- **What needs to be done**
Which lines in the records below hold the word "said"? Copy each of them.

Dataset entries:
##############################

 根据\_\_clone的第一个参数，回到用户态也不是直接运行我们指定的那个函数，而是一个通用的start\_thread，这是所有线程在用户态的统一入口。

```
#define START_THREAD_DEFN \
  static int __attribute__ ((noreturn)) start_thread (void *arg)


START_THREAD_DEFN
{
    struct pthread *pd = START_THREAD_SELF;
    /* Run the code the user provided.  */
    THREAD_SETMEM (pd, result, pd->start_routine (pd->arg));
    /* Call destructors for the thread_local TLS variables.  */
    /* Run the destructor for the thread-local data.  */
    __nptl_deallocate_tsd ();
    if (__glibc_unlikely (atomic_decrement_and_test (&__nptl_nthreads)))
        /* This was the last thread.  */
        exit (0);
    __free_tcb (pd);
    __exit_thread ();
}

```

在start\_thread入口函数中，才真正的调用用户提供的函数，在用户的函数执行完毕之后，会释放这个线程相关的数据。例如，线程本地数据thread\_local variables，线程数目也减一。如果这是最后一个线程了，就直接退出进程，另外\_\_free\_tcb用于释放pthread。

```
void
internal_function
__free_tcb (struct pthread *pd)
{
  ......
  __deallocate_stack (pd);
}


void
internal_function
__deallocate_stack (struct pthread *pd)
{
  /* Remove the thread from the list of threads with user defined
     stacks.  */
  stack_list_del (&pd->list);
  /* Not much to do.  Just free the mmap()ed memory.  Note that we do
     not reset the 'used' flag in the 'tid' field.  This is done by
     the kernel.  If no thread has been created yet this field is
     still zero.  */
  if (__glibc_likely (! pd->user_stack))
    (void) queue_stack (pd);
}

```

##############################

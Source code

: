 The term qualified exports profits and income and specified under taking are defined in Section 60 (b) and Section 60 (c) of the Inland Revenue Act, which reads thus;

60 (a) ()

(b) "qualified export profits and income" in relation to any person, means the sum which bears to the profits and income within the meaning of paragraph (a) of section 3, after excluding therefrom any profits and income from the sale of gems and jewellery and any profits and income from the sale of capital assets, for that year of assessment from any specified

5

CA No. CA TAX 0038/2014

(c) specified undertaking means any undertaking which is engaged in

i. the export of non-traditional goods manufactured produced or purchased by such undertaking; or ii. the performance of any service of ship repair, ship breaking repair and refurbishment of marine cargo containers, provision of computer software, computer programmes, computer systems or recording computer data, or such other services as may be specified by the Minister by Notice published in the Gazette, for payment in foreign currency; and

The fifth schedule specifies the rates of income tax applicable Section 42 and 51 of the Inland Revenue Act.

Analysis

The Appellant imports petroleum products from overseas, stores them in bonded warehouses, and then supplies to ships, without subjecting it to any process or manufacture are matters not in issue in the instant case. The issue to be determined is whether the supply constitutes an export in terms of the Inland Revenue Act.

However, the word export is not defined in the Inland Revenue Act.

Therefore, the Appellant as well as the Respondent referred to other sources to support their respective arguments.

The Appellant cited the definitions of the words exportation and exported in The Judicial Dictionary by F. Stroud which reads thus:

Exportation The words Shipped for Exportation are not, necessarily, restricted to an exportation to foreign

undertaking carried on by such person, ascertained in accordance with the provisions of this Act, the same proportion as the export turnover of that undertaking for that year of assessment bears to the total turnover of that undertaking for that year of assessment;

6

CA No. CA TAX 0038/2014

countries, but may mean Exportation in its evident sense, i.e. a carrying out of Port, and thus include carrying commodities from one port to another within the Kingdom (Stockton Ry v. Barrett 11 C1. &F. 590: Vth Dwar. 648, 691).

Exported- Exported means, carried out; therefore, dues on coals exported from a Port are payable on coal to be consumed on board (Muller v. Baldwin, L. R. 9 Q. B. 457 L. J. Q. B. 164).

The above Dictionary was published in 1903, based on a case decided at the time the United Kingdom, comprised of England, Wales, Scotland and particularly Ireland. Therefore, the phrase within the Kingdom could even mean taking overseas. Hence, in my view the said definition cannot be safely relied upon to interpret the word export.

##############################

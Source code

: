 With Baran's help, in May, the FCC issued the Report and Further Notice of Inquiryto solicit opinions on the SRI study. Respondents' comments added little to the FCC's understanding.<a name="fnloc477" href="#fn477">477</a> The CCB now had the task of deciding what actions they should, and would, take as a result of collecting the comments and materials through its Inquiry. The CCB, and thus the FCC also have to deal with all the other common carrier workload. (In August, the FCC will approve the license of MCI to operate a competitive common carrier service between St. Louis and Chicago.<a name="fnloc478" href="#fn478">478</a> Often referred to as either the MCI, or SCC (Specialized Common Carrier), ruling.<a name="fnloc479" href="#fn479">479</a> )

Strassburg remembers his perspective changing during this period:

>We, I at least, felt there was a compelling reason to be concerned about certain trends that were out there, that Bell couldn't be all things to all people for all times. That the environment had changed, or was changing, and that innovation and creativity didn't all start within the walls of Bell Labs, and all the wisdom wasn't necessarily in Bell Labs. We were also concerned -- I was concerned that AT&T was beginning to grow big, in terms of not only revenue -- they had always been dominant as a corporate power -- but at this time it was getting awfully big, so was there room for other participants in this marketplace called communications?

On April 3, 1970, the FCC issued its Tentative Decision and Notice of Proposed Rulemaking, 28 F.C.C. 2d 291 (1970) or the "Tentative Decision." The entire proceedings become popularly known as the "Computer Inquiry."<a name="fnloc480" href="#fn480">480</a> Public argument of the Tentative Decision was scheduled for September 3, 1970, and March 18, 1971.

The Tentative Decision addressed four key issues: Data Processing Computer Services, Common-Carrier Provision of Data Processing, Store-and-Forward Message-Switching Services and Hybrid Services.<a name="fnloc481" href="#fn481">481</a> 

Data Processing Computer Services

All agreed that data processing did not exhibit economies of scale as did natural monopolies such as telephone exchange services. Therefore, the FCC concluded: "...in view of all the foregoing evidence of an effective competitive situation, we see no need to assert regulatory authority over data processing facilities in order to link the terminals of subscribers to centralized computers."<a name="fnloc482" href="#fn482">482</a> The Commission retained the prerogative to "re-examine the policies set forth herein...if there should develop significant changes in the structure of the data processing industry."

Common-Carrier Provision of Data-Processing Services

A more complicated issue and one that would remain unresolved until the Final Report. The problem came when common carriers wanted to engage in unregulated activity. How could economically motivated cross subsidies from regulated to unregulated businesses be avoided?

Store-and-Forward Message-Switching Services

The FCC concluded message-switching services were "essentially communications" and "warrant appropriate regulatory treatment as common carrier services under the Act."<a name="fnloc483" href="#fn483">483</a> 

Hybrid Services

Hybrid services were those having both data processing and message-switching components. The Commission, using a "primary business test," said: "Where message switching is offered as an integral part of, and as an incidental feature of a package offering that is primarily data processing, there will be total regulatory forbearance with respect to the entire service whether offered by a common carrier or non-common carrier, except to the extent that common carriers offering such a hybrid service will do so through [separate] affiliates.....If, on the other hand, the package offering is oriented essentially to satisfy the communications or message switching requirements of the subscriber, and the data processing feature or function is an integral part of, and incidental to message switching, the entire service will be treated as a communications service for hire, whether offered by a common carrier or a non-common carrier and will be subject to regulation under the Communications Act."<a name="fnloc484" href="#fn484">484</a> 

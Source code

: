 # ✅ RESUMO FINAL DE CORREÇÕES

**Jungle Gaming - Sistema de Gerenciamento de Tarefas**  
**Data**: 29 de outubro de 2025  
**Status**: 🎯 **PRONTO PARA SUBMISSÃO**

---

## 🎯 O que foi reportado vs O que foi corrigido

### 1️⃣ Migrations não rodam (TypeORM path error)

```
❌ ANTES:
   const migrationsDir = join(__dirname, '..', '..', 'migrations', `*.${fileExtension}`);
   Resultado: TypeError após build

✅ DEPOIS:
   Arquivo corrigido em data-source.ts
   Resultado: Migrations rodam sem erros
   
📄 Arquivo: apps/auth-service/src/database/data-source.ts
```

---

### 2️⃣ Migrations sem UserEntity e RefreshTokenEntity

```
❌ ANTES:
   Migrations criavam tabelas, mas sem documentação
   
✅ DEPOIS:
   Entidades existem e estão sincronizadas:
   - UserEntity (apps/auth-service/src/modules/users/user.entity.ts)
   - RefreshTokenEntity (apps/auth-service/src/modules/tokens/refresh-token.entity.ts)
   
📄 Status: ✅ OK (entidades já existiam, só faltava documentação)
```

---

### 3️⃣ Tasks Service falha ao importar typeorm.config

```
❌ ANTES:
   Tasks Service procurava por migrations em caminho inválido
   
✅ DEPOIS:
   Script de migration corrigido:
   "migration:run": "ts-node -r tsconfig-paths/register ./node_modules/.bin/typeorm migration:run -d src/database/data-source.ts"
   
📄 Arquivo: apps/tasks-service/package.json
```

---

##############################

- **Problem solution**
The above Dictionary was published in 1903, based on a case decided at the time the United Kingdom, comprised of England, Wales, Scotland and particularly Ireland. Therefore, the phrase within the Kingdom could even mean taking overseas. Hence, in my view the said definition cannot be safely relied upon to interpret the word export.
Hybrid services were those having both data processing and message-switching components. The Commission, using a "primary business test," said: "Where message switching is offered as an integral part of, and as an incidental feature of a package offering that is primarily data processing, there will be total regulatory forbearance with respect to the entire service whether offered by a common carrier or non-common carrier, except to the extent that common carriers offering such a hybrid service will do so through [separate] affiliates.....If, on the other hand, the package offering is oriented essentially to satisfy the communications or message switching requirements of the subscriber, and the data processing feature or function is an integral part of, and incidental to message switching, the entire service will be treated as a communications service for hire, whether offered by a common carrier or a non-common carrier and will be subject to regulation under the Communications Act."<a name="fnloc484" href="#fn484">484</a> 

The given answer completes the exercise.